Que coisas estamos assistindo, lendo, comendo, fazendo ou até mesmo pensando que nos fazem sentir como se tivéssemos sido espiritualmente removidos do acampamento? Mais importante, qual é a única solução para esse problema? 1Jo 1:8, 9.


Segunda

Ano Bíblico: Mt 1–4

Controle social

Para nós, hoje, é difícil entender os enormes problemas que surgiam pela migração de milhares de pessoas, juntamente com os milhares de animais, bovinos e ovinos. Pense neles, apinhados no deserto em frente ao Monte Sinai. Os fisicamente incapacitados tinham sido removidos por causa da saúde da nação. Mas outro problema sério precisava ser tratado. Embora eles fossem instruídos a “amar” uns aos outros (Lv 19:18), como qualquer pessoa que vive em comunidade sabe, nem sempre isso é tão fácil. Mesmo nos melhores tempos, os conflitos sempre surgem.

3. Quando um israelita pecava contra alguém no acampamento, contra quem ele pecava, realmente? Nm 5:6; veja também Sl 51:3, 4. Como devemos entender esse conceito?

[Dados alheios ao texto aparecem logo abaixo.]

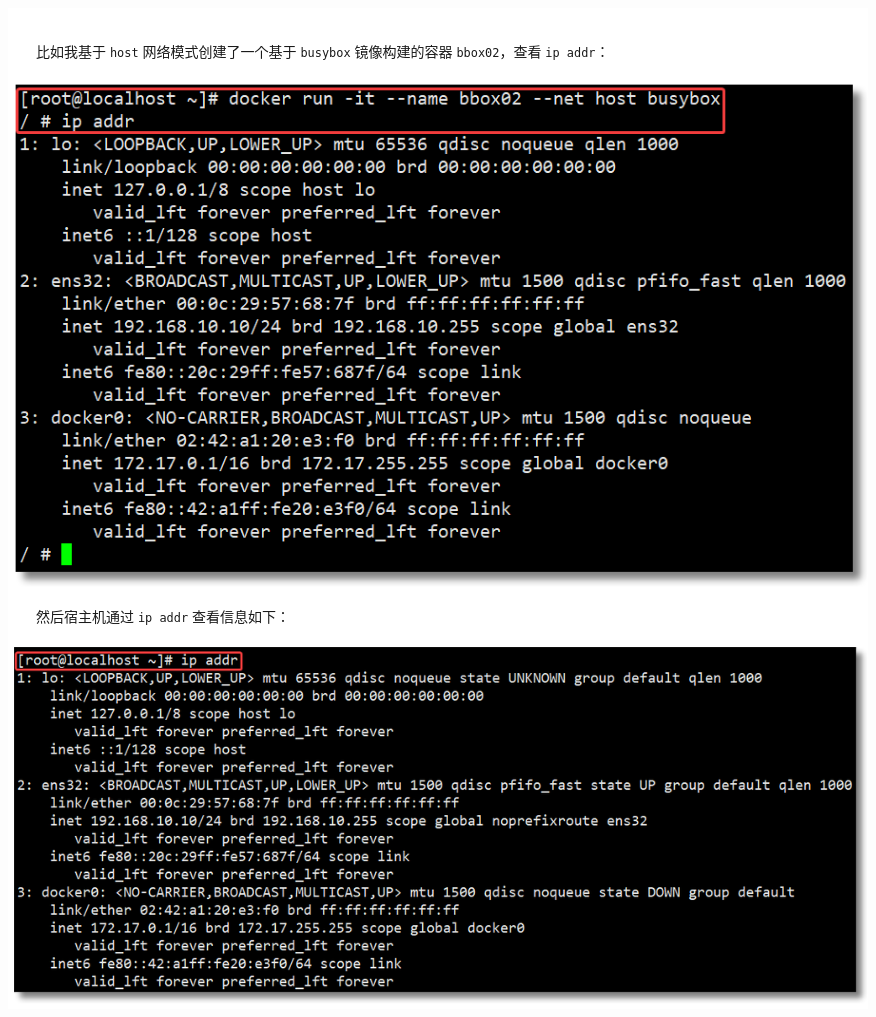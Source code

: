 　　

　　比如我基于 `host` 网络模式创建了一个基于 `busybox` 镜像构建的容器 `bbox02`，查看 `ip addr`：

![](11-Docker网络模式详解及容器间网络通信.assets/image-20200818123709917.png)

　　然后宿主机通过 `ip addr` 查看信息如下：

![](11-Docker网络模式详解及容器间网络通信.assets/image-20200818123810059.png)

Ofender o próximo é pecar contra o próprio Deus. Em certo sentido, isso não deve ser muito difícil de entender. Todos nós pertencemos a Deus; todos somos Sua propriedade, tanto por criação como por redenção (1Co 6:19, 20; At 17:28). Se alguém danificasse sua propriedade, o pecado não seria só contra a propriedade em si, mas contra você, seu proprietário. O mesmo acontece quando pecamos contra outra pessoa; pecamos contra quem criou aquela pessoa e que, na cruz, a readquiriu com Seu próprio sangue. Não devemos nos admirar, portanto, que a Bíblia expresse essa ideia de que, ao pecar contra outros, estamos pecando contra o próprio Deus.

4. O que o culpado deveria fazer? Nm 5:6-8; veja também Ez 33:15; Lc 19:8, 9

Embora o princípio de endireitar os erros contra outras pessoas ainda se aplique hoje, como endireitamos também o erro que cometemos contra Deus, quando pecamos? O fato é que não podemos. É muito tarde para endireitar nossa relação com Deus. Evidentemente, foi por isso que Jesus veio ao mundo: para nos reconciliar com Deus, não por meio de qualquer coisa que possamos fazer, mas por meio do que Jesus fez por nós (Cl 1:20).

Tendo em mente o que Jesus fez para prover reconciliação entre você e Deus, o que você precisa fazer para se reconciliar com alguém com quem esteja em conflito?


Terça

Ano Bíblico: Mt 5–7

Fidelidade matrimonial

O Criador estabeleceu os laços matrimoniais no Éden ao criar a humanidade em dois sexos e celebrou a primeira união (Gn 1:26-28, 2:21-24). Dois preceitos do Decálogo, o sétimo e o décimo, protegem a instituição do casamento. Na teocracia, a infidelidade era punida pela morte de ambas as partes (Lv 20:10).

5. Como devemos entender as normas em Números 5:11-31?

Obviamente, o Senhor quis destacar a seriedade de toda a questão da infidelidade matrimonial, que é, sem dúvida, a maior ameaça para a estabilidade familiar.

Neste procedimento – que obviamente incluía um elemento sobrenatural – o foco estava na água. A água era santa; também era santo o piso do qual o sacerdote tomava uma pitada de pó. A água santa e pó não amargavam a água; simplesmente sublinhavam sua santidade. Os juízos ou maldições escritos que eram lavados pela água simbolizavam a amargura potencial. “Tudo dependida de ser a mulher santa (inocente) ou profana (culpada). Se a [água] santa encontrava a profana, o juízo era inevitável. Se a [água] santa encontrava a inocente, a harmonia prevalecia” (Raymond Marrom, The Message of Numbers. Liecester, Inglaterra: Imprensa Inter-Varsity, 2002. p. 46).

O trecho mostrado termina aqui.